Provided data Start Marker

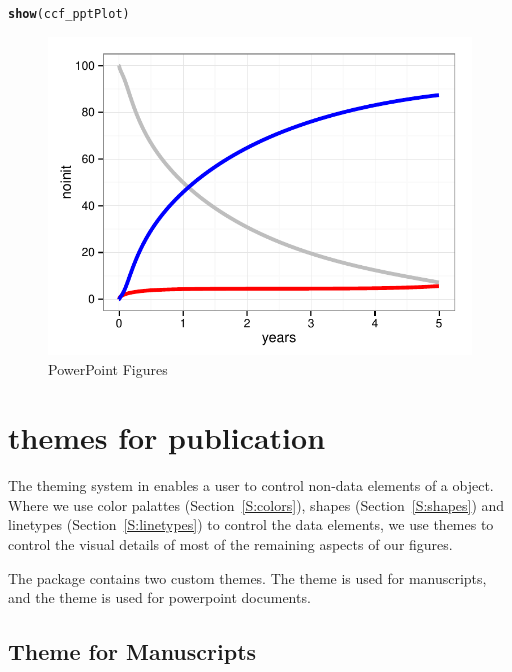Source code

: \documentclass[nojss, letterpaper]{jss}\usepackage[]{graphicx}\usepackage[]{color}
\makeatletter
\def\maxwidth{ %
  \ifdim\Gin@nat@width>\linewidth
    \linewidth
  \else
    \Gin@nat@width
  \fi
}
\newcommand{\hlstd}[1]{\textcolor[rgb]{0.345,0.345,0.345}{#1}}%
\newcommand{\hlkwd}[1]{\textcolor[rgb]{0.737,0.353,0.396}{\textbf{#1}}}%
\newenvironment{kframe}{%
 \def\at@end@of@kframe{}%
 \ifinner\ifhmode%
  \def\at@end@of@kframe{\end{minipage}}%
  \begin{minipage}{\columnwidth}%
 \fi\fi%
 \def\FrameCommand##1{\hskip\@totalleftmargin \hskip-\fboxsep
 \colorbox{shadecolor}{##1}\hskip-\fboxsep
     \hskip-\linewidth \hskip-\@totalleftmargin \hskip\columnwidth}%
 \MakeFramed {\advance\hsize-\width
   \@totalleftmargin\z@ \linewidth\hsize
   \@setminipage}}%
 {\par\unskip\endMakeFramed%
 \at@end@of@kframe}
\newenvironment{knitrout}{}{} %
\makeatother
\begin{document}
\begin{knitrout}
\begin{kframe}
\begin{alltt}
\hlkwd{show}\hlstd{(ccf_pptPlot)}
\end{alltt}
\end{kframe}\begin{figure}[htpb]


{\centering \includegraphics[width=\maxwidth]{figure/beamer-powerpoint} 

}

\caption[PowerPoint Figures]{PowerPoint Figures\label{F:powerpoint}}
\end{figure}


\end{knitrout}


\section[Themes for publications]{ themes for publication}\label{S:themes}
The theming system in  enables a user to control non-data elements of a  object. Where we use color palattes (Section~\ref{S:colors}), shapes (Section~\ref{S:shapes}) and linetypes (Section~\ref{S:linetypes}) to control the data elements, we use themes to control the visual details of most of the remaining aspects of our figures. 

The  package contains two custom themes. The  theme is used for manuscripts, and the  theme is used for powerpoint documents.

\subsection{Theme for Manuscripts}\label{S:theme_man}
\end{document}

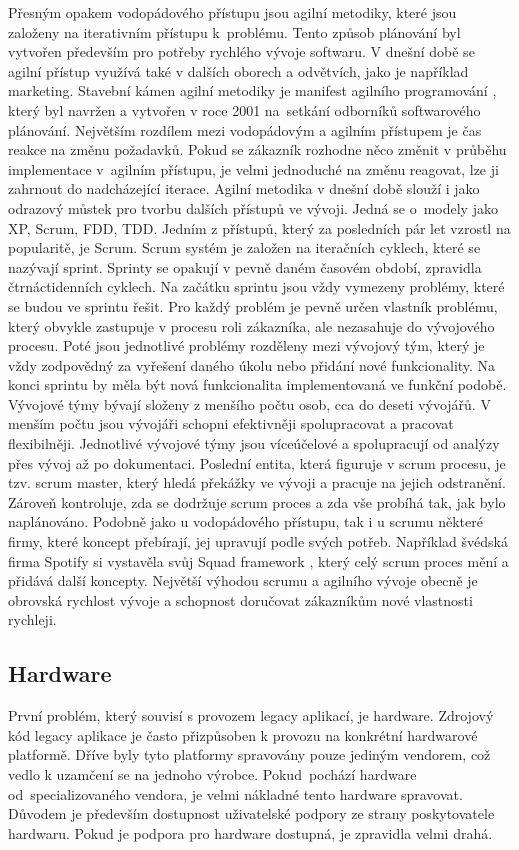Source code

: Přesným opakem vodopádového přístupu jsou agilní metodiky, které jsou založeny na iterativním přístupu k problému. Tento způsob plánování byl vytvořen především pro potřeby rychlého vývoje softwaru. V dnešní době se agilní přístup využívá také v dalších oborech a odvětvích, jako je například marketing. Stavební kámen agilní metodiky je manifest agilního programování \cite{agilni_manifest}, který byl navržen a vytvořen v roce 2001 na setkání odborníků softwarového plánování. Největším rozdílem mezi vodopádovým a agilním přístupem je čas reakce na změnu požadavků. Pokud se zákazník rozhodne něco změnit v průběhu implementace v agilním přístupu, je velmi jednoduché na změnu reagovat, lze ji zahrnout do nadcházející iterace. Agilní metodika v dnešní době slouží i jako odrazový můstek pro tvorbu dalších přístupů ve vývoji. Jedná se o modely jako XP, Scrum, FDD, TDD. Jedním z přístupů, který za posledních pár let vzrostl na popularitě, je Scrum. Scrum systém je založen na iteračních cyklech, které se nazývají sprint. Sprinty se opakují v pevně daném časovém období, zpravidla čtrnáctidenních cyklech. Na začátku sprintu jsou vždy vymezeny problémy, které se budou ve sprintu řešit. Pro každý problém je pevně určen vlastník problému, který obvykle zastupuje v procesu roli zákazníka, ale nezasahuje do vývojového procesu. Poté jsou jednotlivé problémy rozděleny mezi vývojový tým, který je vždy zodpovědný za vyřešení daného úkolu nebo přidání nové funkcionality. Na konci sprintu by měla být nová funkcionalita implementovaná ve funkční podobě. Vývojové týmy bývají složeny z menšího počtu osob, cca do deseti vývojářů. V menším počtu jsou vývojáři schopni efektivněji spolupracovat a pracovat flexibilněji. Jednotlivé vývojové týmy jsou víceúčelové a spolupracují od analýzy přes vývoj až po dokumentaci. Poslední entita, která figuruje v scrum procesu, je tzv. scrum master, který hledá překážky ve vývoji a pracuje na jejich odstranění. Zároveň kontroluje, zda se dodržuje scrum proces a zda vše probíhá tak, jak bylo naplánováno. Podobně jako u vodopádového přístupu, tak i u scrumu některé firmy, které koncept přebírají, jej upravují podle svých potřeb. Například švédská firma Spotify si vystavěla svůj Squad framework \cite{squad_framework}, který celý scrum proces mění a přidává další koncepty. Největší výhodou scrumu a agilního vývoje obecně je obrovská rychlost vývoje a schopnost doručovat zákazníkům nové vlastnosti rychleji.

\subsection{Hardware}
První problém, který souvisí s provozem legacy aplikací, je hardware. Zdrojový kód legacy aplikace je často přizpůsoben k provozu na konkrétní hardwarové platformě. Dříve byly tyto platformy spravovány pouze jediným vendorem, což vedlo k uzamčení se na jednoho výrobce. Pokud pochází hardware od specializovaného vendora, je velmi nákladné tento hardware spravovat. Důvodem je především dostupnost uživatelské podpory ze strany poskytovatele hardwaru. Pokud je podpora pro hardware dostupná, je zpravidla velmi drahá.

Provided data End Marker

_Your instructions_
Strip the images and reproduce the remaining records precisely.

_Exercise answer_
Source code

: \documentclass[nojss, letterpaper]{jss}\usepackage[]{graphicx}\usepackage[]{color}
\makeatletter
\def\maxwidth{ %
  \ifdim\Gin@nat@width>\linewidth
    \linewidth
  \else
    \Gin@nat@width
  \fi
}
\newcommand{\hlstd}[1]{\textcolor[rgb]{0.345,0.345,0.345}{#1}}%
\newcommand{\hlkwd}[1]{\textcolor[rgb]{0.737,0.353,0.396}{\textbf{#1}}}%
\newenvironment{kframe}{%
 \def\at@end@of@kframe{}%
 \ifinner\ifhmode%
  \def\at@end@of@kframe{\end{minipage}}%
  \begin{minipage}{\columnwidth}%
 \fi\fi%
 \def\FrameCommand##1{\hskip\@totalleftmargin \hskip-\fboxsep
 \colorbox{shadecolor}{##1}\hskip-\fboxsep
     \hskip-\linewidth \hskip-\@totalleftmargin \hskip\columnwidth}%
 \MakeFramed {\advance\hsize-\width
   \@totalleftmargin\z@ \linewidth\hsize
   \@setminipage}}%
 {\par\unskip\endMakeFramed%
 \at@end@of@kframe}
\newenvironment{knitrout}{}{} %
\makeatother
\begin{document}
\begin{knitrout}
\begin{kframe}
\begin{alltt}
\hlkwd{show}\hlstd{(ccf_pptPlot)}
\end{alltt}
\end{kframe}\begin{figure}[htpb]


{\centering \includegraphics[width=\maxwidth]{figure/beamer-powerpoint} 

}

\caption[PowerPoint Figures]{PowerPoint Figures\label{F:powerpoint}}
\end{figure}


\end{knitrout}


\section[Themes for publications]{ themes for publication}\label{S:themes}
The theming system in  enables a user to control non-data elements of a  object. Where we use color palattes (Section~\ref{S:colors}), shapes (Section~\ref{S:shapes}) and linetypes (Section~\ref{S:linetypes}) to control the data elements, we use themes to control the visual details of most of the remaining aspects of our figures. 

The  package contains two custom themes. The  theme is used for manuscripts, and the  theme is used for powerpoint documents.

\subsection{Theme for Manuscripts}\label{S:theme_man}
\end{document}

Source code

: Přesným opakem vodopádového přístupu jsou agilní metodiky, které jsou založeny na iterativním přístupu k problému. Tento způsob plánování byl vytvořen především pro potřeby rychlého vývoje softwaru. V dnešní době se agilní přístup využívá také v dalších oborech a odvětvích, jako je například marketing. Stavební kámen agilní metodiky je manifest agilního programování \cite{agilni_manifest}, který byl navržen a vytvořen v roce 2001 na setkání odborníků softwarového plánování. Největším rozdílem mezi vodopádovým a agilním přístupem je čas reakce na změnu požadavků. Pokud se zákazník rozhodne něco změnit v průběhu implementace v agilním přístupu, je velmi jednoduché na změnu reagovat, lze ji zahrnout do nadcházející iterace. Agilní metodika v dnešní době slouží i jako odrazový můstek pro tvorbu dalších přístupů ve vývoji. Jedná se o modely jako XP, Scrum, FDD, TDD. Jedním z přístupů, který za posledních pár let vzrostl na popularitě, je Scrum. Scrum systém je založen na iteračních cyklech, které se nazývají sprint. Sprinty se opakují v pevně daném časovém období, zpravidla čtrnáctidenních cyklech. Na začátku sprintu jsou vždy vymezeny problémy, které se budou ve sprintu řešit. Pro každý problém je pevně určen vlastník problému, který obvykle zastupuje v procesu roli zákazníka, ale nezasahuje do vývojového procesu. Poté jsou jednotlivé problémy rozděleny mezi vývojový tým, který je vždy zodpovědný za vyřešení daného úkolu nebo přidání nové funkcionality. Na konci sprintu by měla být nová funkcionalita implementovaná ve funkční podobě. Vývojové týmy bývají složeny z menšího počtu osob, cca do deseti vývojářů. V menším počtu jsou vývojáři schopni efektivněji spolupracovat a pracovat flexibilněji. Jednotlivé vývojové týmy jsou víceúčelové a spolupracují od analýzy přes vývoj až po dokumentaci. Poslední entita, která figuruje v scrum procesu, je tzv. scrum master, který hledá překážky ve vývoji a pracuje na jejich odstranění. Zároveň kontroluje, zda se dodržuje scrum proces a zda vše probíhá tak, jak bylo naplánováno. Podobně jako u vodopádového přístupu, tak i u scrumu některé firmy, které koncept přebírají, jej upravují podle svých potřeb. Například švédská firma Spotify si vystavěla svůj Squad framework \cite{squad_framework}, který celý scrum proces mění a přidává další koncepty. Největší výhodou scrumu a agilního vývoje obecně je obrovská rychlost vývoje a schopnost doručovat zákazníkům nové vlastnosti rychleji.

\subsection{Hardware}
První problém, který souvisí s provozem legacy aplikací, je hardware. Zdrojový kód legacy aplikace je často přizpůsoben k provozu na konkrétní hardwarové platformě. Dříve byly tyto platformy spravovány pouze jediným vendorem, což vedlo k uzamčení se na jednoho výrobce. Pokud pochází hardware od specializovaného vendora, je velmi nákladné tento hardware spravovat. Důvodem je především dostupnost uživatelské podpory ze strany poskytovatele hardwaru. Pokud je podpora pro hardware dostupná, je zpravidla velmi drahá.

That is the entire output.